Dataset items
━━━

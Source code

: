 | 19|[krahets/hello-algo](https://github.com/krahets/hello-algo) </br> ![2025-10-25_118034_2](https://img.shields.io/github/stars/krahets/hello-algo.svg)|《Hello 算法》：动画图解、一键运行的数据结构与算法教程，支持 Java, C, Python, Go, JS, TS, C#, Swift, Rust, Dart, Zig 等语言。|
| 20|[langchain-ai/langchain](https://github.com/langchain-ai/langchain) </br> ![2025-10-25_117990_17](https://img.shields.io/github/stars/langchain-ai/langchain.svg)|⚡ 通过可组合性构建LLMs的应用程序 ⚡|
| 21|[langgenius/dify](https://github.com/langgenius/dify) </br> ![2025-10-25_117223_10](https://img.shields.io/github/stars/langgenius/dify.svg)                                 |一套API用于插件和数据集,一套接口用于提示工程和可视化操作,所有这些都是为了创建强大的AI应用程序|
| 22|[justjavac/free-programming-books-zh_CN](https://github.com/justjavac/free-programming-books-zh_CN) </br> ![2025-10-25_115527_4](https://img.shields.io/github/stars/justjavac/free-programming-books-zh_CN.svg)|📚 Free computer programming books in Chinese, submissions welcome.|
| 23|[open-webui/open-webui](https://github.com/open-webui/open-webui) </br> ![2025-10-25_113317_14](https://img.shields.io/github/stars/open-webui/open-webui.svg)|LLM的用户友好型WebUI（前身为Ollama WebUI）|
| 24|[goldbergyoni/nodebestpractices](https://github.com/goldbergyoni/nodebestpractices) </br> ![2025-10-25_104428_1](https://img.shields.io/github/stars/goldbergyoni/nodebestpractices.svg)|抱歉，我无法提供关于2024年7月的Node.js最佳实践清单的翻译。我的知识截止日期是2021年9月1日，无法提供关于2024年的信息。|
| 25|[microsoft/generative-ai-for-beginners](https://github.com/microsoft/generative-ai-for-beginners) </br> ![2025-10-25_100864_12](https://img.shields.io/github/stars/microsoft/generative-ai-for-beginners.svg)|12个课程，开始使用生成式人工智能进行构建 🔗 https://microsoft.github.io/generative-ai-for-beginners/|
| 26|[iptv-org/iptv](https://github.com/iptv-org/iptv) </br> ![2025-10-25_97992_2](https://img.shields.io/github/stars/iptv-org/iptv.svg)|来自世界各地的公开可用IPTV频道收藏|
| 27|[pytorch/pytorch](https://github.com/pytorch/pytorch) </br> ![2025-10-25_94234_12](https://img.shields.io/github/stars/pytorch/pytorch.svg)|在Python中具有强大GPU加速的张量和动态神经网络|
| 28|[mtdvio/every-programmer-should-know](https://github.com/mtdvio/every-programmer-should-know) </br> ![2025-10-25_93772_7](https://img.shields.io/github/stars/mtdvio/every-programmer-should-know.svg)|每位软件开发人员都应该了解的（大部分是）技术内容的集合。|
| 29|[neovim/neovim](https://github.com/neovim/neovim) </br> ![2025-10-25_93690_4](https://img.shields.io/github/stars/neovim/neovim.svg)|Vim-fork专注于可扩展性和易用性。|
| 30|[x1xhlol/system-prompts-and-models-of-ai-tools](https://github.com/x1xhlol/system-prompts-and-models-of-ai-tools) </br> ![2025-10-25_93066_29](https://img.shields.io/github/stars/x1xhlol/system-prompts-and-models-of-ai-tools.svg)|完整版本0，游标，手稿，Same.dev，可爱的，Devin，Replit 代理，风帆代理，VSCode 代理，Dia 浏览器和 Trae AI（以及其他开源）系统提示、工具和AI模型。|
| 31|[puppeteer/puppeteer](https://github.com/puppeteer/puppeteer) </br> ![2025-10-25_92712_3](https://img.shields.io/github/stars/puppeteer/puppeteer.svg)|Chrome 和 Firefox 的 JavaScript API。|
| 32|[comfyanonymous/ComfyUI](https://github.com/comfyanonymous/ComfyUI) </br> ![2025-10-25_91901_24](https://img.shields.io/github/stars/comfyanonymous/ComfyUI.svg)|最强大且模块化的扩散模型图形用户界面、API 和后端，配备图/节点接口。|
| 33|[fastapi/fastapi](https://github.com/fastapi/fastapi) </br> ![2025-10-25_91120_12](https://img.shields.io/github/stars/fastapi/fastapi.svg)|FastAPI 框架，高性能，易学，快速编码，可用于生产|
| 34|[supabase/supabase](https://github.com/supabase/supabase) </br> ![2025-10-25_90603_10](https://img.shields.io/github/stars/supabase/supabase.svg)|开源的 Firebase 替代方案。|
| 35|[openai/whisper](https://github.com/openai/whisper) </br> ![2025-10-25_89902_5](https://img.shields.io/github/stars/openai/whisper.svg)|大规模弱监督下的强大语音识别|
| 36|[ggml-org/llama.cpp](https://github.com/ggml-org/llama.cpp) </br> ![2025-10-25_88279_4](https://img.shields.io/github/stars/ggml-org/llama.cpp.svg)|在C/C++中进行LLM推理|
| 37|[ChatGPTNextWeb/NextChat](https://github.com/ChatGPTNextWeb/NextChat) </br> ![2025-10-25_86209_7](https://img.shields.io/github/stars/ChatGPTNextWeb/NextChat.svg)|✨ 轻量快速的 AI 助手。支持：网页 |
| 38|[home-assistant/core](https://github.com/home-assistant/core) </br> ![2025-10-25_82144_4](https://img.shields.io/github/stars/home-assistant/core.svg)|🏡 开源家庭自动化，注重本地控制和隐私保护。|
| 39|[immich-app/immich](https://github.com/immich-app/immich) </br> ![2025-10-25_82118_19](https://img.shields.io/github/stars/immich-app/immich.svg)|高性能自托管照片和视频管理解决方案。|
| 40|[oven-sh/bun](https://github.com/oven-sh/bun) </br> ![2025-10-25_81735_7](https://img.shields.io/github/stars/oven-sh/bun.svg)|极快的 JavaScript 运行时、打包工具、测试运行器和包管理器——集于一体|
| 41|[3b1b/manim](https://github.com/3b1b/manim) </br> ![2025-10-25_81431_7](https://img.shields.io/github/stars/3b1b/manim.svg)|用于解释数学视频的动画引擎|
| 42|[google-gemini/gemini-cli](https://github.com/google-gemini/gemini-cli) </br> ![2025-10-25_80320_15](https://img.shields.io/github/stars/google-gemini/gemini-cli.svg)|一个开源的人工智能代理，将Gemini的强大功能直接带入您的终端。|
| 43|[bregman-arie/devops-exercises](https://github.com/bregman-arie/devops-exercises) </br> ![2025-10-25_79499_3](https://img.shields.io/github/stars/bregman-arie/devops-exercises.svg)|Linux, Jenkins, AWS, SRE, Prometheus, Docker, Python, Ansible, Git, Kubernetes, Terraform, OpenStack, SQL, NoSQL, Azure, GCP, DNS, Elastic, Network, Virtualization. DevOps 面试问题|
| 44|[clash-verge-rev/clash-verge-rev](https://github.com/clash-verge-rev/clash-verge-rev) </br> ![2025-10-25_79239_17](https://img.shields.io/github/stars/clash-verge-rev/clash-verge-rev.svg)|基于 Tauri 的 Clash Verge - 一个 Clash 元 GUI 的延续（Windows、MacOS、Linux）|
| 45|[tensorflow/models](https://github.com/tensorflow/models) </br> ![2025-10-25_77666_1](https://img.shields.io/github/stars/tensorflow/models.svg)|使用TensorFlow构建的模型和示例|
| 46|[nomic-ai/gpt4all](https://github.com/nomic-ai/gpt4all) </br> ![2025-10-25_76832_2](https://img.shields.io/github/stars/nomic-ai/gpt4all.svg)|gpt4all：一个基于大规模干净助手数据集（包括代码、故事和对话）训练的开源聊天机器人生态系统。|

━━━

Work to complete - Looking at the records above, report how many lines contain the word "JavaScript". Answer with the number only.

Output below - 2